| TASK STATEMENT |
Go through the records below and copy out every line that contains the word "showing".

| DATASET |

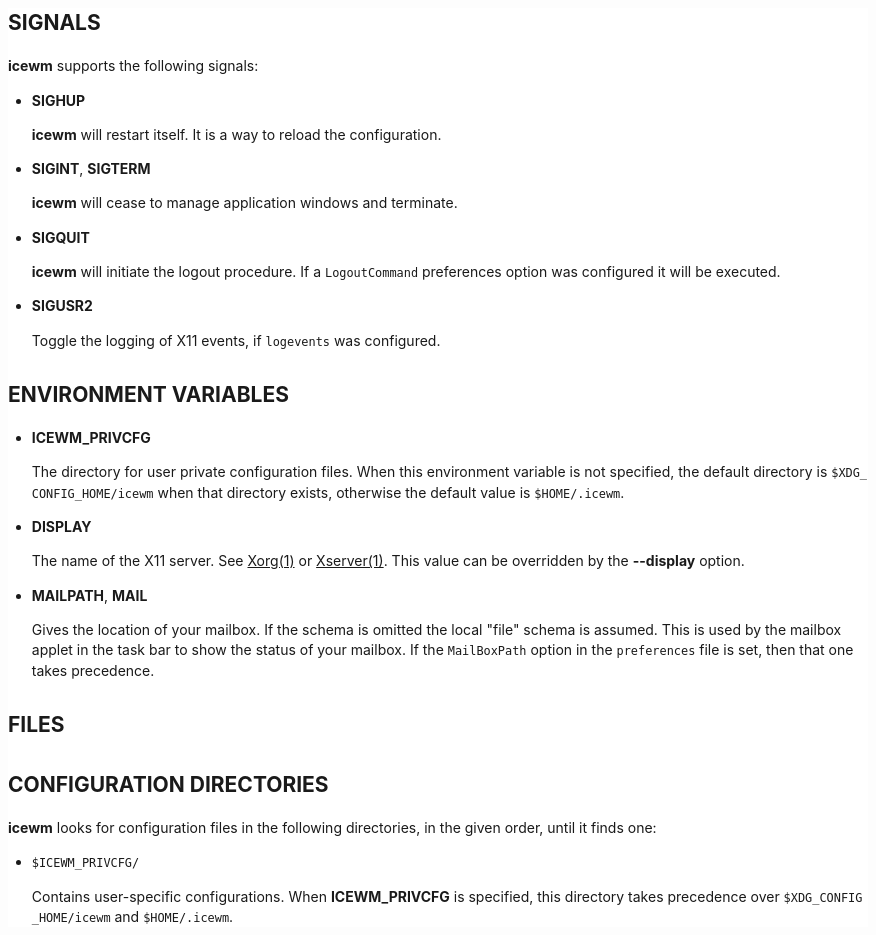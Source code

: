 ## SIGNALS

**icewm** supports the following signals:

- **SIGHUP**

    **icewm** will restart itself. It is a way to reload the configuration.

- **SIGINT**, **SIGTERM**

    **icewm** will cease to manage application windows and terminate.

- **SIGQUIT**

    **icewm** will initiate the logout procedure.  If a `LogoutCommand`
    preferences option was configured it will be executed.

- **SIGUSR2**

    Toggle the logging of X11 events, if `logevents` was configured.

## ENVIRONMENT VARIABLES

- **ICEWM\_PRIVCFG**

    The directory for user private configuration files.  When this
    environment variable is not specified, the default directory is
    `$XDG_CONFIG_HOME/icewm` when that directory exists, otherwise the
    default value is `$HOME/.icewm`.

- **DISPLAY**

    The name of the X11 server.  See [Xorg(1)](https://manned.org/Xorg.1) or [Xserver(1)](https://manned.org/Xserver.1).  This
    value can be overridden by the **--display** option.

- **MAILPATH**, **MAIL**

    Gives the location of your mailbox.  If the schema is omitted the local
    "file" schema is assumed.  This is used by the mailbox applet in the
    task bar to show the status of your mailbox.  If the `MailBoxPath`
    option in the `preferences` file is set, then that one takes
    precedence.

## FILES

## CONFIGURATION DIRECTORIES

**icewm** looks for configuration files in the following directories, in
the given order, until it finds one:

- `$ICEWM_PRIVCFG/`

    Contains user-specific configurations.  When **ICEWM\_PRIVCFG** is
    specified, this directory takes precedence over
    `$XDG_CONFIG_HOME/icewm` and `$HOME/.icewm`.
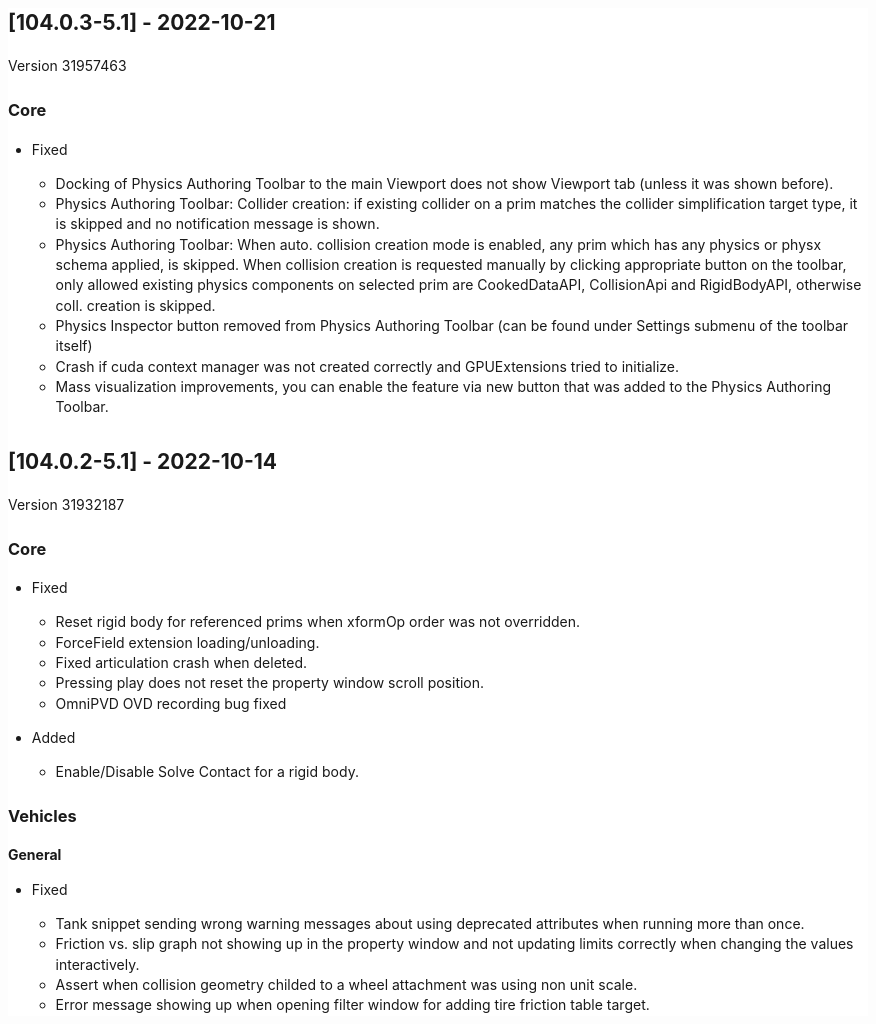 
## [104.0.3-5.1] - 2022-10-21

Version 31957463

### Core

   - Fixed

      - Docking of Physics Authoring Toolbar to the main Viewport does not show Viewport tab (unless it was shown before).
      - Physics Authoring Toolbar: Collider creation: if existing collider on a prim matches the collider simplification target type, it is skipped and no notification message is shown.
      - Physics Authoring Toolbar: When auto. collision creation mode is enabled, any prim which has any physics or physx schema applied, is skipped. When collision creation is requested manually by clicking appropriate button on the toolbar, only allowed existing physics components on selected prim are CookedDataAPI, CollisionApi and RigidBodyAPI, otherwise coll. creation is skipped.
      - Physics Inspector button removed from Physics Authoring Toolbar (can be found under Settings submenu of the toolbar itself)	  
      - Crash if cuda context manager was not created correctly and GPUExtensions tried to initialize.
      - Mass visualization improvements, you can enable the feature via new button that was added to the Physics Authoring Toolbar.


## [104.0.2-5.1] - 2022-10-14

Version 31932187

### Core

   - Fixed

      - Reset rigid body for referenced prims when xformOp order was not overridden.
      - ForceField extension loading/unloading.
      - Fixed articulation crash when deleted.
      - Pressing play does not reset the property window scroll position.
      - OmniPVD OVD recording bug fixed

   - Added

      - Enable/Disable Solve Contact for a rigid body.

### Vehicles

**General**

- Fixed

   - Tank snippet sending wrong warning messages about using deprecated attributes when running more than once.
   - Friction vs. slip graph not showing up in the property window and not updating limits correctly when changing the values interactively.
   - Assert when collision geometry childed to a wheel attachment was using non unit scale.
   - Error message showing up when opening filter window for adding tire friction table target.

| EXERCISE RESPONSE |
   - Friction vs. slip graph not showing up in the property window and not updating limits correctly when changing the values interactively.
   - Error message showing up when opening filter window for adding tire friction table target.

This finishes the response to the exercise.